Share this article on:
Google Threat Analysis Group (TAG) has exposed hack-for-hire groups operating in Russia, India and the United Arab Emirates (UAE), targeting activists and sensitive data.
In a blog post released this week, Google TAG found some hack-for-hire groups have openly advertised their services with many groups operating across the globe.
According to Google TAG researchers, the hack-for-hire adversaries are focused on exfiltrating data and on compromising accounts, conducting corporate espionage and targeting high-risk users, including human rights organisations, political activists, journalists and others "operating in sensitive online spaces".
The hack-for-hire landscape is fluid, according to Shane Huntley, director, at Google Threat Analysis Group, both in how the attackers organise themselves and in the wide range of targets they pursue in a single campaign at the behest of disparate clients, he explained.
"Some hack-for-hire attackers openly advertise their products and services to anyone willing to pay, while others operate more discreetly selling to a limited audience," Huntley wrote in the Google TAG blog.
Using various methods to pursue their targets, the hack-for-hire groups have been observed soliciting business from a select group of potential clients and some groups have opted to advertising their services according to researchers.
Google TAG tracked a group of India-based threat actors and have linked former employees of offensive security firms that include Appin and Belltrox to a new firm called Rebsec, openly advertising corporate espionage.
The Russia-linked group, known as Void Balaur, was discovered while investigating a 2017 campaign against a journalist. The threat actor was seen targeting other journalists, non-governmental organisations (NGOs), non-profits and politicians.
Another set of actors launched credential phishing campaigns against targets in Saudi Arabia, the UAE and Bahrain, with a particular focus on government, telecom and health care.
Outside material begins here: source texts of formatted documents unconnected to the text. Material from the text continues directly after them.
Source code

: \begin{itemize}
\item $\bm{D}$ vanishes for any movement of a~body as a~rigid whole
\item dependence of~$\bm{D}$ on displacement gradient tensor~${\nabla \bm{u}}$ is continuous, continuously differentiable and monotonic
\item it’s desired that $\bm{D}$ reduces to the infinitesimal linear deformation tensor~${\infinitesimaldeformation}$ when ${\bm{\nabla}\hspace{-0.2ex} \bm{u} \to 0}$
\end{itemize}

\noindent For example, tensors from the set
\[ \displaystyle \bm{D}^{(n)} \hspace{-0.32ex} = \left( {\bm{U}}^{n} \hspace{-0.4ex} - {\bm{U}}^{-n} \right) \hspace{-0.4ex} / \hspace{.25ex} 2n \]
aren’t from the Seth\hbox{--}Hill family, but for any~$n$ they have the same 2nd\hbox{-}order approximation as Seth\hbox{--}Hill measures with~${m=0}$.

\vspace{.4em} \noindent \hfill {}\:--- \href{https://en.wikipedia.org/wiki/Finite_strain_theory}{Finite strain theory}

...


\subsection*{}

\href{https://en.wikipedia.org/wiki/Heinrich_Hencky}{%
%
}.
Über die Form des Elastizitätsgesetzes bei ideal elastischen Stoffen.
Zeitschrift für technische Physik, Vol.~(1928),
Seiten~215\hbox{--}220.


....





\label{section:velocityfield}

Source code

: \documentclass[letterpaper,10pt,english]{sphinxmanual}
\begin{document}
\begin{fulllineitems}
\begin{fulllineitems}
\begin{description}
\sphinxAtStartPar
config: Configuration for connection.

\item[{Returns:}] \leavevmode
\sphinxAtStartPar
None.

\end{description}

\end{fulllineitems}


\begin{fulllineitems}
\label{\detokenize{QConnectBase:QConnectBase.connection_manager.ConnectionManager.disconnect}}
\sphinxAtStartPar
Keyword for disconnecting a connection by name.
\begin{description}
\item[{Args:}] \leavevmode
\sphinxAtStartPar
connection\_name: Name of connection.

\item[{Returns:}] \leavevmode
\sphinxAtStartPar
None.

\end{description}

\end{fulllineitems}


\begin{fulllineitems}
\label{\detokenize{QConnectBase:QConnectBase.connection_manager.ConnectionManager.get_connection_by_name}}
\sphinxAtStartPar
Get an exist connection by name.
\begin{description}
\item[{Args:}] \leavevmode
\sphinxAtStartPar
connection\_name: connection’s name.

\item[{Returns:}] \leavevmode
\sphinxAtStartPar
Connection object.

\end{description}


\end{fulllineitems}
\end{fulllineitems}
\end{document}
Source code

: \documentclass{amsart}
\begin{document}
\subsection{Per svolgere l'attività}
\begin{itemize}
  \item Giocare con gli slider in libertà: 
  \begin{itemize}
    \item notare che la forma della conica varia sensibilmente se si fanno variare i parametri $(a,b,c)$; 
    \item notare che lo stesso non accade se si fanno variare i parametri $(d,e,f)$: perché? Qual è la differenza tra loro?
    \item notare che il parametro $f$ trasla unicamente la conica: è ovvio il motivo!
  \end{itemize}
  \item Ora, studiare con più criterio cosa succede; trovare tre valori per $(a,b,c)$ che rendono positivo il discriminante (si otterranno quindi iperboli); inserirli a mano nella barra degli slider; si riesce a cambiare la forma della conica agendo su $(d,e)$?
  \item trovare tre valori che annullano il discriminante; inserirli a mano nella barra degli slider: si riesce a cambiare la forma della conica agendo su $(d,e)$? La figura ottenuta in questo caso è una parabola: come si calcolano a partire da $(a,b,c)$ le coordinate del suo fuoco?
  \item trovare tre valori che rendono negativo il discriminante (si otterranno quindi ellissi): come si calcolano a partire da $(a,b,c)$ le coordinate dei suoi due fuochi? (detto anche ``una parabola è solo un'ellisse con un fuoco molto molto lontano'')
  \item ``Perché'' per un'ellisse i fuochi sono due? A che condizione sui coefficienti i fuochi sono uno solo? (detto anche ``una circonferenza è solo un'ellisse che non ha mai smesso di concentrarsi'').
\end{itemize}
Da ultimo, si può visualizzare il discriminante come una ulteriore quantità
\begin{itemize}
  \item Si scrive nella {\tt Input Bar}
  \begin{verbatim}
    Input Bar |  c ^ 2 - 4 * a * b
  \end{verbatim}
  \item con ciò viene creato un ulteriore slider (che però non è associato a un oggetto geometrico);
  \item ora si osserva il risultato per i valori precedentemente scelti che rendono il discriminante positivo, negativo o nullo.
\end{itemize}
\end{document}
Google TAG researchers found the activity has focused on compromising Google, Amazon Web Services accounts and in some cases, specific government agencies.
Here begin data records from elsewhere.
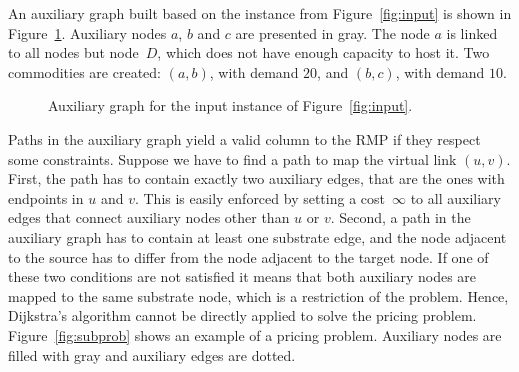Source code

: \documentclass[conference]{IEEEtran}
\begin{document}
An auxiliary graph  built based on the instance from Figure~\ref{fig:input} is shown in Figure~\ref{fig:aux}. 
Auxiliary nodes $a$, $b$ and $c$ are presented in gray. The node $a$ is linked to all nodes but node~$D$, which does not have enough capacity to host it. Two commodities are created: $(a,b)$, with demand $20$, and $(b,c)$, with demand $10$.

\begin{figure}
  \centering
{}
  \caption{Auxiliary graph for the input instance of Figure~\ref{fig:input}.\label{fig:aux}}   
\end{figure}

Paths in the auxiliary graph yield a valid column to the RMP if they respect some constraints.
Suppose we have to find a path to map the virtual link $(u,v)$.
First, the path has to contain exactly two auxiliary edges, that are the ones with endpoints in $u$ and $v$. This is easily enforced by setting a cost~$\infty$ to all auxiliary edges that connect auxiliary nodes other than $u$ or $v$.
Second, a path in the auxiliary graph has to contain at least one substrate edge, 
and the node adjacent to the source has to differ from the node adjacent to the target node. 
If one of these two conditions are not satisfied it means that both auxiliary nodes are mapped to the same substrate node, which is a restriction of the problem.
Hence, Dijkstra's algorithm cannot be directly applied to solve the pricing problem. 
Figure~\ref{fig:subprob} shows an example of a pricing problem. 
Auxiliary nodes are filled with gray and auxiliary edges are dotted. %
\end{document}
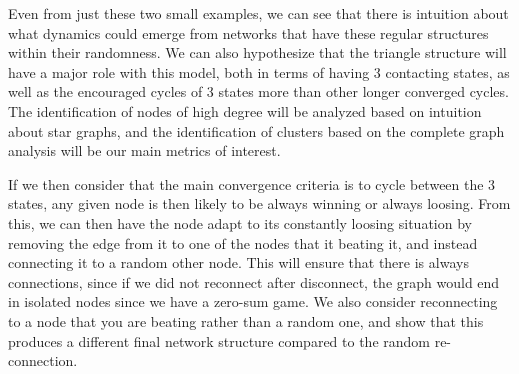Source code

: \documentclass[letterpaper, 12 pt, conference]{ieeeconf}
\begin{document}
\par 
Even from just these two small examples, we can see that there is intuition about what dynamics could emerge from networks that have these regular structures within their randomness. We can also hypothesize that the triangle structure will have a major role with this model, both in terms of having 3 contacting states, as well as the encouraged cycles of 3 states more than other longer converged cycles. The identification of nodes of high degree will be analyzed based on intuition about star graphs, and the identification of clusters based on the complete graph analysis will be our main metrics of interest. 
\par
If we then consider that the main convergence criteria is to cycle between the 3 states, any given node is then likely to be always winning or always loosing. From this, we can then have the node adapt to its constantly loosing situation by removing the edge from it to one of the nodes that it beating it, and instead connecting it to a random other node. This will ensure that there is always connections, since if we did not reconnect after disconnect, the graph would end in isolated nodes since we have a zero-sum game. We also consider reconnecting to a node that you are beating rather than a random one, and show that this produces a different final network structure compared to the random re-connection. 
\newpage
\end{document}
The attackers have been observed to employ "bait" that include fake Gmail accounts or spoofed Russian government websites. After compromising a targeted account, the adversary used an OAuth token to a legitimate application, such as Thunderbird, according to researchers. In some instances, the attackers generated an app password via IMAP. The group has targeted Gmail, Hotmail and Yahoo accounts.
The UAE-based threat actors have been focused on Middle East and North African targets, including government organisations, NGOs or education providers. Google GTA researchers have also found the adversary has targeted the Palestinian Fatah party and European-based NGOs focused on Middle East affairs.
The actor uses a custom phishing kit, which includes an automated web browser suite called Selenium. This group is also linked to the original H-Worm developers, the subjects of a 2014 Microsoft lawsuit.
Websites and domains linked to these threat actors have been added to safe browsing. The CyberCrime Investigation Group has shared information and indicators of compromise with law enforcement.